HMM中使用的传统维特比算法有一个起始概率矩阵(维特比算法维基),而tensorflow中的维特比解码参数只需要转移概率矩阵发射概率矩阵。怎么理解?

def viterbi_decode(score, transition_params):
  """Decode the highest scoring sequence of tags outside of 
  TensorFlow.

  This should only be used at test time.

  Args:
    score: A [seq_len, num_tags] matrix of unary potentials.
    transition_params: A [num_tags, num_tags] matrix of binary potentials.

  Returns:
    viterbi: A [seq_len] list of integers containing the highest scoring tag
    indicies.
    viterbi_score: A float containing the score for the Viterbi 
    sequence.
  """

标签: tensorflowviterbi

解决方案


我已经创建了完整的详细教程,其中包含有关使用 tensorflow 的维特比算法的示例,您可以在这里查看:

假设您的数据如下所示:

# logits :       A [batch_size, max_seq_len, num_tags] tensor of unary potentials to use as input to the CRF layer.

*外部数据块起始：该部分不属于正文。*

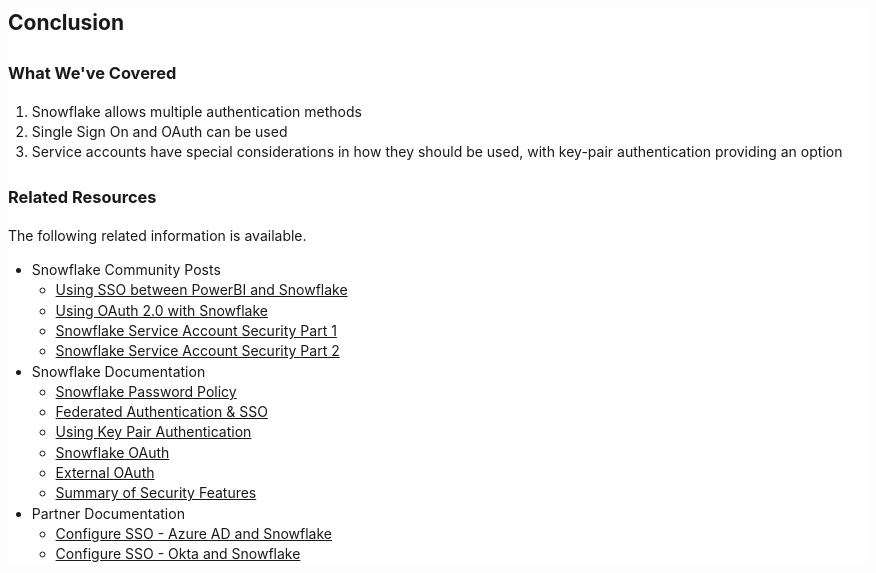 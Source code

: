 ## Conclusion

### What We've Covered

1. Snowflake allows multiple authentication methods
2. Single Sign On and OAuth can be used
3. Service accounts have special considerations in how they should be used, with key-pair authentication providing an option

### Related Resources

The following related information is available.

- Snowflake Community Posts
  - [Using SSO between PowerBI and Snowflake](https://www.snowflake.com/blog/using-sso-between-power-bi-and-snowflake/)
  - [Using OAuth 2.0 with Snowflake](https://www.snowflake.com/blog/using-oauth-2-0-with-snowflake/)
  - [Snowflake Service Account Security Part 1](https://www.snowflake.com/blog/snowflake-service-account-securitypart-1/)
  - [Snowflake Service Account Security Part 2](https://www.snowflake.com/blog/snowflake-service-account-security-part-2/)
- Snowflake Documentation
  - [Snowflake Password Policy](https://docs.snowflake.com/en/user-guide/admin-user-management.html#snowflake-password-policy)
  - [Federated Authentication & SSO](https://docs.snowflake.com/en/user-guide/admin-security-fed-auth.html)
  - [Using Key Pair Authentication](https://docs.snowflake.com/en/user-guide/odbc-parameters.html#:~:text=Snowflake%20supports%20using%20key%20pair,will%20use%20the%20Snowflake%20client.)
  - [Snowflake OAuth](https://docs.snowflake.com/en/user-guide/oauth-snowflake.html)
  - [External OAuth](https://docs.snowflake.com/en/user-guide/oauth-external.html)
  - [Summary of Security Features](https://docs.snowflake.com/en/user-guide/admin-security.html)
- Partner Documentation
  - [Configure SSO - Azure AD and Snowflake](https://docs.microsoft.com/en-us/azure/active-directory/saas-apps/snowflake-tutorial)
  - [Configure SSO - Okta and Snowflake](https://saml-doc.okta.com/SAML_Docs/How-to-Configure-SAML-2.0-for-Snowflake.html)
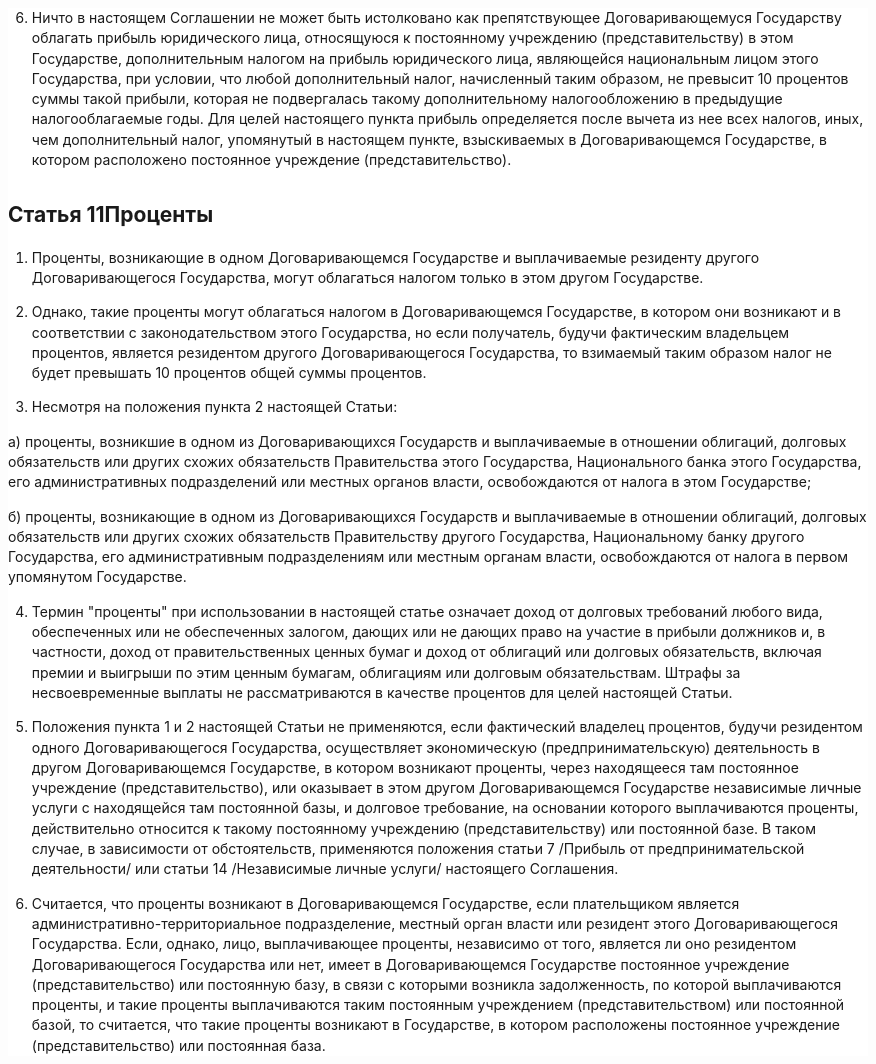 6. Ничто в настоящем Соглашении не может быть истолковано как препятствующее Договаривающемуся Государству облагать прибыль юридического лица, относящуюся к постоянному учреждению (представительству) в этом Государстве, дополнительным налогом на прибыль юридического лица, являющейся национальным лицом этого Государства, при условии, что любой дополнительный налог, начисленный таким образом, не превысит 10 процентов суммы такой прибыли, которая не подвергалась такому дополнительному налогообложению в предыдущие налогооблагаемые годы. Для целей настоящего пункта прибыль определяется после вычета из нее всех налогов, иных, чем дополнительный налог, упомянутый в настоящем пункте, взыскиваемых в Договаривающемся Государстве, в котором расположено постоянное учреждение (представительство).

## Статья 11Проценты

1. Проценты, возникающие в одном Договаривающемся Государстве и выплачиваемые резиденту другого Договаривающегося Государства, могут облагаться налогом только в этом другом Государстве.

2. Однако, такие проценты могут облагаться налогом в Договаривающемся Государстве, в котором они возникают и в соответствии с законодательством этого Государства, но если получатель, будучи фактическим владельцем процентов, является резидентом другого Договаривающегося Государства, то взимаемый таким образом налог не будет превышать 10 процентов общей суммы процентов.

3. Несмотря на положения пункта 2 настоящей Статьи:

а) проценты, возникшие в одном из Договаривающихся Государств и выплачиваемые в отношении облигаций, долговых обязательств или других схожих обязательств Правительства этого Государства, Национального банка этого Государства, его административных подразделений или местных органов власти, освобождаются от налога в этом Государстве;

б) проценты, возникающие в одном из Договаривающихся Государств и выплачиваемые в отношении облигаций, долговых обязательств или других схожих обязательств Правительству другого Государства, Национальному банку другого Государства, его административным подразделениям или местным органам власти, освобождаются от налога в первом упомянутом Государстве.

4. Термин "проценты" при использовании в настоящей статье означает доход от долговых требований любого вида, обеспеченных или не обеспеченных залогом, дающих или не дающих право на участие в прибыли должников и, в частности, доход от правительственных ценных бумаг и доход от облигаций или долговых обязательств, включая премии и выигрыши по этим ценным бумагам, облигациям или долговым обязательствам. Штрафы за несвоевременные выплаты не рассматриваются в качестве процентов для целей настоящей Статьи.

5. Положения пункта 1 и 2 настоящей Статьи не применяются, если фактический владелец процентов, будучи резидентом одного Договаривающегося Государства, осуществляет экономическую (предпринимательскую) деятельность в другом Договаривающемся Государстве, в котором возникают проценты, через находящееся там постоянное учреждение (представительство), или оказывает в этом другом Договаривающемся Государстве независимые личные услуги с находящейся там постоянной базы, и долговое требование, на основании которого выплачиваются проценты, действительно относится к такому постоянному учреждению (представительству) или постоянной базе. В таком случае, в зависимости от обстоятельств, применяются положения статьи 7 /Прибыль от предпринимательской деятельности/ или статьи 14 /Независимые личные услуги/ настоящего Соглашения.

6. Считается, что проценты возникают в Договаривающемся Государстве, если плательщиком является административно-территориальное подразделение, местный орган власти или резидент этого Договаривающегося Государства. Если, однако, лицо, выплачивающее проценты, независимо от того, является ли оно резидентом Договаривающегося Государства или нет, имеет в Договаривающемся Государстве постоянное учреждение (представительство) или постоянную базу, в связи с которыми возникла задолженность, по которой выплачиваются проценты, и такие проценты выплачиваются таким постоянным учреждением (представительством) или постоянной базой, то считается, что такие проценты возникают в Государстве, в котором расположены постоянное учреждение (представительство) или постоянная база.
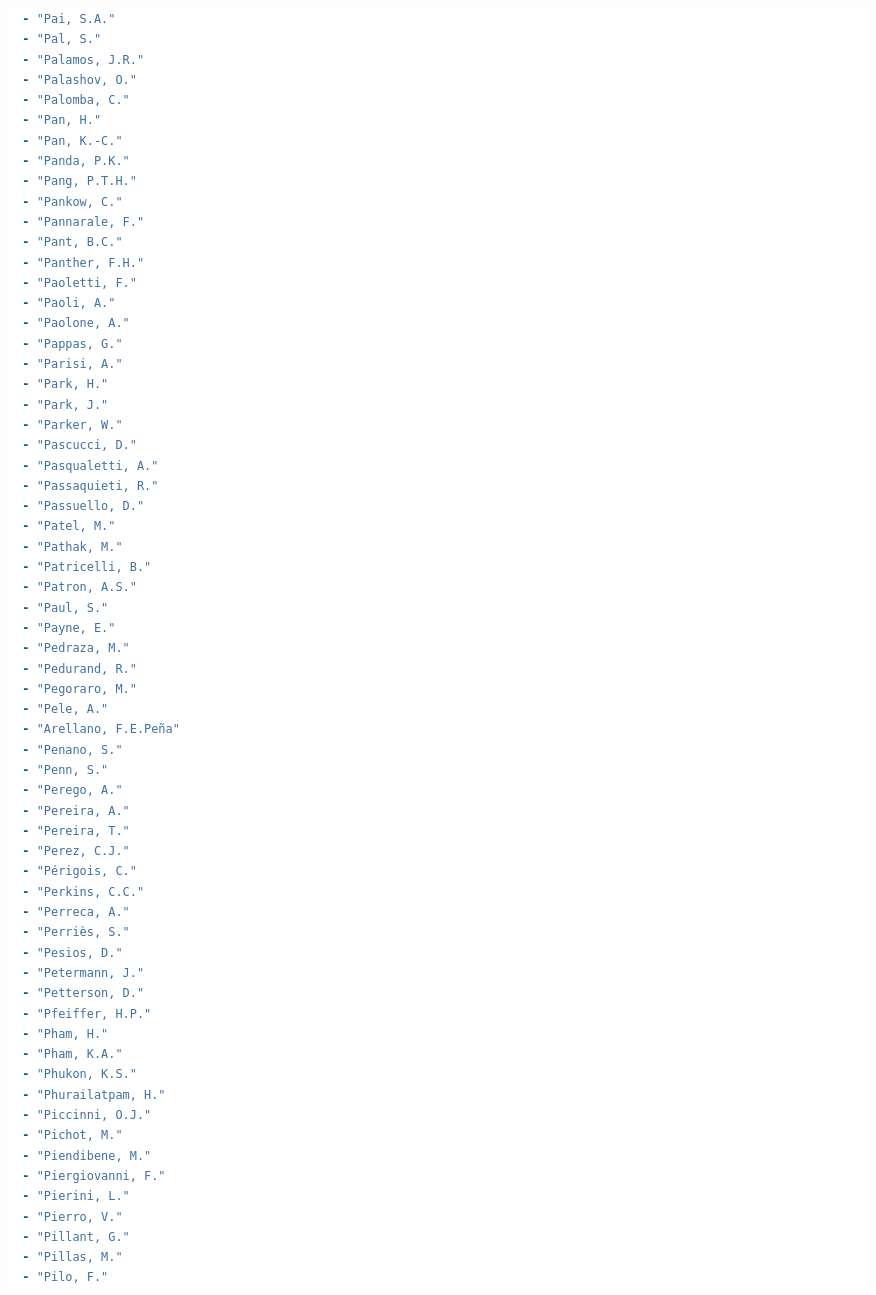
 ```yaml
  - "Pai, S.A."
  - "Pal, S."
  - "Palamos, J.R."
  - "Palashov, O."
  - "Palomba, C."
  - "Pan, H."
  - "Pan, K.-C."
  - "Panda, P.K."
  - "Pang, P.T.H."
  - "Pankow, C."
  - "Pannarale, F."
  - "Pant, B.C."
  - "Panther, F.H."
  - "Paoletti, F."
  - "Paoli, A."
  - "Paolone, A."
  - "Pappas, G."
  - "Parisi, A."
  - "Park, H."
  - "Park, J."
  - "Parker, W."
  - "Pascucci, D."
  - "Pasqualetti, A."
  - "Passaquieti, R."
  - "Passuello, D."
  - "Patel, M."
  - "Pathak, M."
  - "Patricelli, B."
  - "Patron, A.S."
  - "Paul, S."
  - "Payne, E."
  - "Pedraza, M."
  - "Pedurand, R."
  - "Pegoraro, M."
  - "Pele, A."
  - "Arellano, F.E.Peña"
  - "Penano, S."
  - "Penn, S."
  - "Perego, A."
  - "Pereira, A."
  - "Pereira, T."
  - "Perez, C.J."
  - "Périgois, C."
  - "Perkins, C.C."
  - "Perreca, A."
  - "Perriès, S."
  - "Pesios, D."
  - "Petermann, J."
  - "Petterson, D."
  - "Pfeiffer, H.P."
  - "Pham, H."
  - "Pham, K.A."
  - "Phukon, K.S."
  - "Phurailatpam, H."
  - "Piccinni, O.J."
  - "Pichot, M."
  - "Piendibene, M."
  - "Piergiovanni, F."
  - "Pierini, L."
  - "Pierro, V."
  - "Pillant, G."
  - "Pillas, M."
  - "Pilo, F."
``` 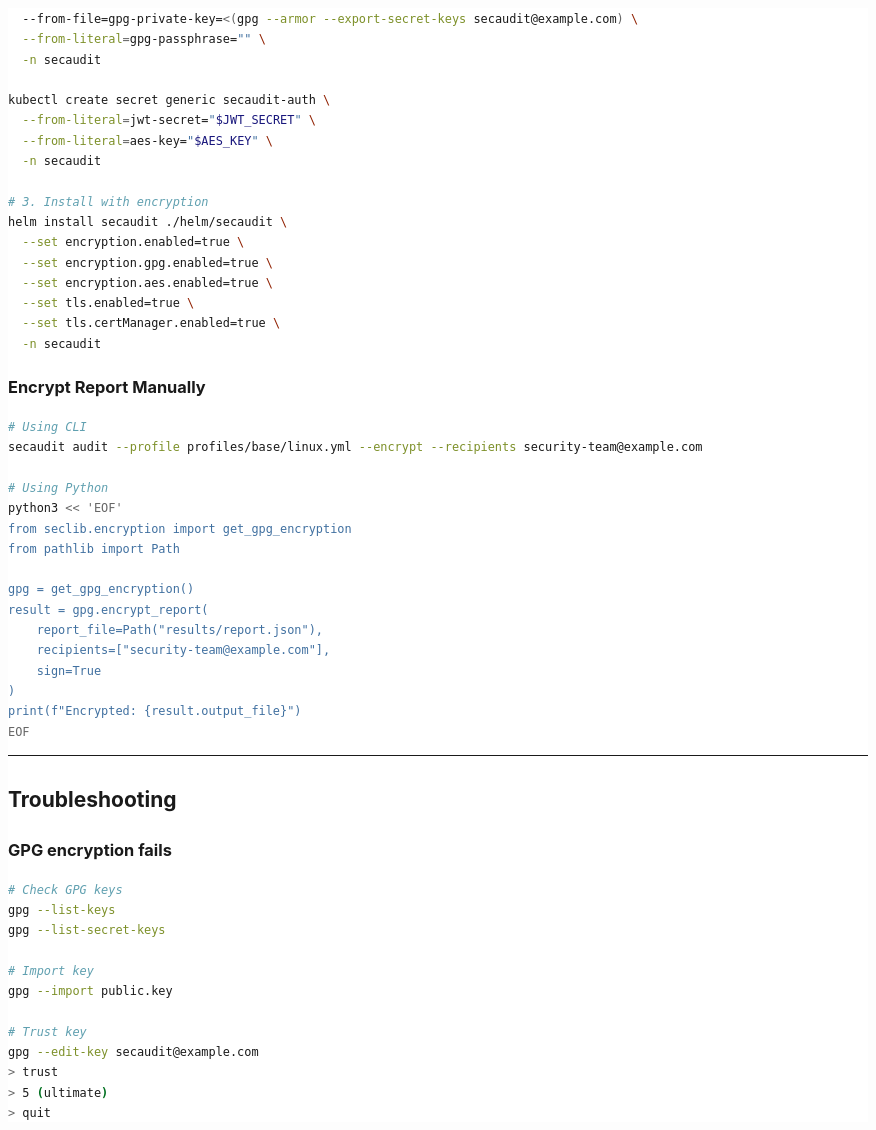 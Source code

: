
 ```bash
  --from-file=gpg-private-key=<(gpg --armor --export-secret-keys secaudit@example.com) \
  --from-literal=gpg-passphrase="" \
  -n secaudit

kubectl create secret generic secaudit-auth \
  --from-literal=jwt-secret="$JWT_SECRET" \
  --from-literal=aes-key="$AES_KEY" \
  -n secaudit

# 3. Install with encryption
helm install secaudit ./helm/secaudit \
  --set encryption.enabled=true \
  --set encryption.gpg.enabled=true \
  --set encryption.aes.enabled=true \
  --set tls.enabled=true \
  --set tls.certManager.enabled=true \
  -n secaudit
```

### Encrypt Report Manually

```bash
# Using CLI
secaudit audit --profile profiles/base/linux.yml --encrypt --recipients security-team@example.com

# Using Python
python3 << 'EOF'
from seclib.encryption import get_gpg_encryption
from pathlib import Path

gpg = get_gpg_encryption()
result = gpg.encrypt_report(
    report_file=Path("results/report.json"),
    recipients=["security-team@example.com"],
    sign=True
)
print(f"Encrypted: {result.output_file}")
EOF
```

---

## Troubleshooting

### GPG encryption fails

```bash
# Check GPG keys
gpg --list-keys
gpg --list-secret-keys

# Import key
gpg --import public.key

# Trust key
gpg --edit-key secaudit@example.com
> trust
> 5 (ultimate)
> quit
```
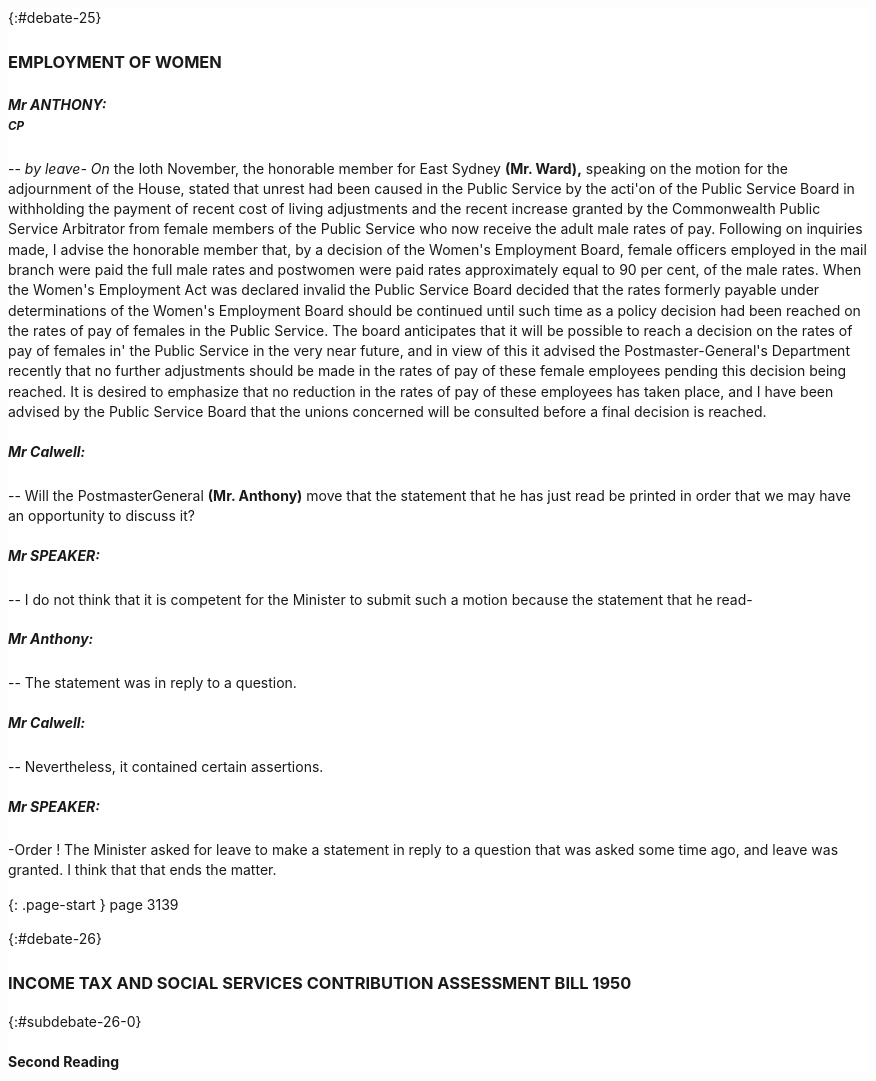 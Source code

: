 {:#debate-25}
### EMPLOYMENT OF WOMEN

##### Mr ANTHONY:<br><small class="text-muted">CP</small>

--  *by leave- On*  the loth November, the honorable member for East Sydney  **(Mr. Ward),**  speaking on the motion for the adjournment of the House, stated that unrest had been caused in the Public Service by the acti'on of the Public Service Board in withholding the payment of recent cost of living adjustments and the recent increase granted by the Commonwealth Public Service Arbitrator from female members of the Public Service who now receive the adult male rates of pay. Following on inquiries made, I advise the honorable member that, by a decision of the Women's Employment Board, female officers employed in the mail branch were paid the full male rates and postwomen  were paid rates approximately equal to 90 per cent, of the male rates. When the Women's Employment Act was declared invalid the Public Service Board decided that the rates formerly payable under determinations of the Women's Employment Board should be continued until such time as a policy decision had been reached on the rates of pay of females in the Public Service. The board anticipates that it will be possible to reach a decision on the rates of pay of females in' the Public Service in the very near future, and in view of this it advised the Postmaster-General's Department recently that no further adjustments should be made in the rates of pay of these female employees pending this decision being reached. It is desired to emphasize that no reduction in the rates of pay of these employees has taken place, and I have been advised by the Public Service Board that the unions concerned will be consulted before a final decision is reached. 

##### Mr Calwell:

-- Will the PostmasterGeneral  **(Mr. Anthony)**  move that the statement that he has just read be printed in order that we may have an opportunity to discuss it? 

##### Mr SPEAKER:

-- I do not think that it is competent for the Minister to submit such a motion because the statement that he read- 

##### Mr Anthony:

--  The statement was in reply to a question. 

##### Mr Calwell:

--  Nevertheless, it contained certain assertions. 

##### Mr SPEAKER:

-Order ! The Minister asked for leave to make a statement in reply to a question that was asked some time ago, and leave was granted. I think that that ends the matter. 

{: .page-start }
page 3139

{:#debate-26}
### INCOME TAX AND SOCIAL SERVICES CONTRIBUTION ASSESSMENT BILL 1950

{:#subdebate-26-0}
#### Second Reading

# labels_a :     A [batch_size, max_seq_len] matrix of tag indices for which we compute the log-likelihood.

# sequence_len : A [batch_size] vector of true sequence lengths.

然后

log_likelihood , transition_params = tf.contrib.crf.crf_log_likelihood(logits,labels_a,sequence_len)

#return of crf log_likelihood function

# log_likelihood: A scalar containing the log-likelihood of the given sequence of tag indices.

# transition_params: A [num_tags, num_tags] transition matrix. 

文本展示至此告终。